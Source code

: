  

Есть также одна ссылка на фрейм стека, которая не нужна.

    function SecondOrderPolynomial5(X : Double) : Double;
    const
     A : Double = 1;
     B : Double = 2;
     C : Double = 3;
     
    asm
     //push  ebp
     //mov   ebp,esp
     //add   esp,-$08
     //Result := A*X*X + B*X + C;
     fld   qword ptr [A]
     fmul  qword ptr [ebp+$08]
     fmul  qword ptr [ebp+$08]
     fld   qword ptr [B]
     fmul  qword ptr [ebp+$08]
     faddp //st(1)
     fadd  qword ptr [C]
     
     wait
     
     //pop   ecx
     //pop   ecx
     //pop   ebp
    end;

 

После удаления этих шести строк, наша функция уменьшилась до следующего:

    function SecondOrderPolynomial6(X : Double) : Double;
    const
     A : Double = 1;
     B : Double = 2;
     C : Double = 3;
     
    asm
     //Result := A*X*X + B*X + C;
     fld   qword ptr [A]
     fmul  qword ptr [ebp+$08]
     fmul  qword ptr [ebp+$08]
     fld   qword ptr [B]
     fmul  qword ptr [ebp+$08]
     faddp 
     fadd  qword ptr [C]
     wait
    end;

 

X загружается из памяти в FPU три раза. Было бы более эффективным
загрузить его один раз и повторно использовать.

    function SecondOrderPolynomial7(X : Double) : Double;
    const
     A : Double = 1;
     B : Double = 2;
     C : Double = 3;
* * * *
- _ACTION ITEM_: Retype the entries word for word.

- _WRITTEN ANSWER_:
Source code

:  

Есть также одна ссылка на фрейм стека, которая не нужна.

    function SecondOrderPolynomial5(X : Double) : Double;
    const
     A : Double = 1;
     B : Double = 2;
     C : Double = 3;
     
    asm
     //push  ebp
     //mov   ebp,esp
     //add   esp,-$08
     //Result := A*X*X + B*X + C;
     fld   qword ptr [A]
     fmul  qword ptr [ebp+$08]
     fmul  qword ptr [ebp+$08]
     fld   qword ptr [B]
     fmul  qword ptr [ebp+$08]
     faddp //st(1)
     fadd  qword ptr [C]
     
     wait
     
     //pop   ecx
     //pop   ecx
     //pop   ebp
    end;

 

После удаления этих шести строк, наша функция уменьшилась до следующего:

    function SecondOrderPolynomial6(X : Double) : Double;
    const
     A : Double = 1;
     B : Double = 2;
     C : Double = 3;
     
    asm
     //Result := A*X*X + B*X + C;
     fld   qword ptr [A]
     fmul  qword ptr [ebp+$08]
     fmul  qword ptr [ebp+$08]
     fld   qword ptr [B]
     fmul  qword ptr [ebp+$08]
     faddp 
     fadd  qword ptr [C]
     wait
    end;

 

X загружается из памяти в FPU три раза. Было бы более эффективным
загрузить его один раз и повторно использовать.

    function SecondOrderPolynomial7(X : Double) : Double;
    const
     A : Double = 1;
     B : Double = 2;
     C : Double = 3;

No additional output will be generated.